- Born: May 1801 Monticello, Albemarle County, Virginia, US
- Died: after 1822
- Occupation: Textile Worker
- Known for: Being daughter of Sally Hemings and Thomas Jefferson
- Parent(s): Sally Hemings Thomas Jefferson
- Relatives: Beverly Hemings (brother), Madison Hemings (brother), Eston Hemings (brother)

= Harriet Hemings =

Daughter of Thomas Jefferson (1801-died after 1822)

Harriet Hemings (May 1801 – after 1822) was born into slavery at Monticello, the home of Thomas Jefferson, third president of the United States, in the first year of his presidency. Most historians believe her father was Jefferson, who is believed to have fathered, with his slave Sarah "Sally" Hemings, four children who survived to adulthood.

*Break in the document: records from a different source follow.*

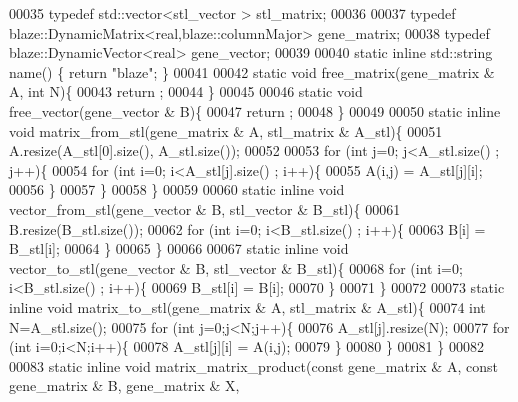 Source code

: \begin{DoxyCode}
00035   \textcolor{keyword}{typedef} std::vector<stl\_vector > stl\_matrix;
00036 
00037   \textcolor{keyword}{typedef} blaze::DynamicMatrix<real,blaze::columnMajor>  gene\_matrix;
00038   \textcolor{keyword}{typedef} blaze::DynamicVector<real>  gene\_vector;
00039 
00040   \textcolor{keyword}{static} \textcolor{keyword}{inline} std::string name() \{ \textcolor{keywordflow}{return} \textcolor{stringliteral}{"blaze"}; \}
00041 
00042   \textcolor{keyword}{static} \textcolor{keywordtype}{void} free\_matrix(gene\_matrix & A, \textcolor{keywordtype}{int} N)\{
00043     return ;
00044   \}
00045 
00046   \textcolor{keyword}{static} \textcolor{keywordtype}{void} free\_vector(gene\_vector & B)\{
00047     return ;
00048   \}
00049 
00050   \textcolor{keyword}{static} \textcolor{keyword}{inline} \textcolor{keywordtype}{void} matrix\_from\_stl(gene\_matrix & A, stl\_matrix & A\_stl)\{
00051     A.resize(A\_stl[0].size(), A\_stl.size());
00052 
00053     \textcolor{keywordflow}{for} (\textcolor{keywordtype}{int} j=0; j<A\_stl.size() ; j++)\{
00054       \textcolor{keywordflow}{for} (\textcolor{keywordtype}{int} i=0; i<A\_stl[j].size() ; i++)\{
00055         A(i,j) = A\_stl[j][i];
00056       \}
00057     \}
00058   \}
00059 
00060   \textcolor{keyword}{static} \textcolor{keyword}{inline} \textcolor{keywordtype}{void} vector\_from\_stl(gene\_vector & B, stl\_vector & B\_stl)\{
00061     B.resize(B\_stl.size());
00062     \textcolor{keywordflow}{for} (\textcolor{keywordtype}{int} i=0; i<B\_stl.size() ; i++)\{
00063       B[i] = B\_stl[i];
00064     \}
00065   \}
00066 
00067   \textcolor{keyword}{static} \textcolor{keyword}{inline} \textcolor{keywordtype}{void} vector\_to\_stl(gene\_vector & B, stl\_vector & B\_stl)\{
00068     \textcolor{keywordflow}{for} (\textcolor{keywordtype}{int} i=0; i<B\_stl.size() ; i++)\{
00069       B\_stl[i] = B[i];
00070     \}
00071   \}
00072 
00073   \textcolor{keyword}{static} \textcolor{keyword}{inline} \textcolor{keywordtype}{void} matrix\_to\_stl(gene\_matrix & A, stl\_matrix & A\_stl)\{
00074     \textcolor{keywordtype}{int} N=A\_stl.size();
00075     \textcolor{keywordflow}{for} (\textcolor{keywordtype}{int} j=0;j<N;j++)\{
00076       A\_stl[j].resize(N);
00077       \textcolor{keywordflow}{for} (\textcolor{keywordtype}{int} i=0;i<N;i++)\{
00078         A\_stl[j][i] = A(i,j);
00079       \}
00080     \}
00081   \}
00082 
00083   \textcolor{keyword}{static} \textcolor{keyword}{inline} \textcolor{keywordtype}{void} matrix\_matrix\_product(\textcolor{keyword}{const} gene\_matrix & A, \textcolor{keyword}{const} gene\_matrix & B, gene\_matrix & X, \textcolor{keywordtype}{
}
\end{DoxyCode}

Additional samples of Thomas Jefferson's hair were identified in the 21st century and were used to create a Jefferson DNA profile, against which those of known descendants of Hemings’ younger brothers were compared. The later DNA testing conclusively proved that Jefferson fathered Hemings' younger brothers, Madison Hemings and Eston Hemings. Descendants of Hemings and her brother Beverley, who both reportedly married white spouses and lived as White Americans, have not thus far been identified.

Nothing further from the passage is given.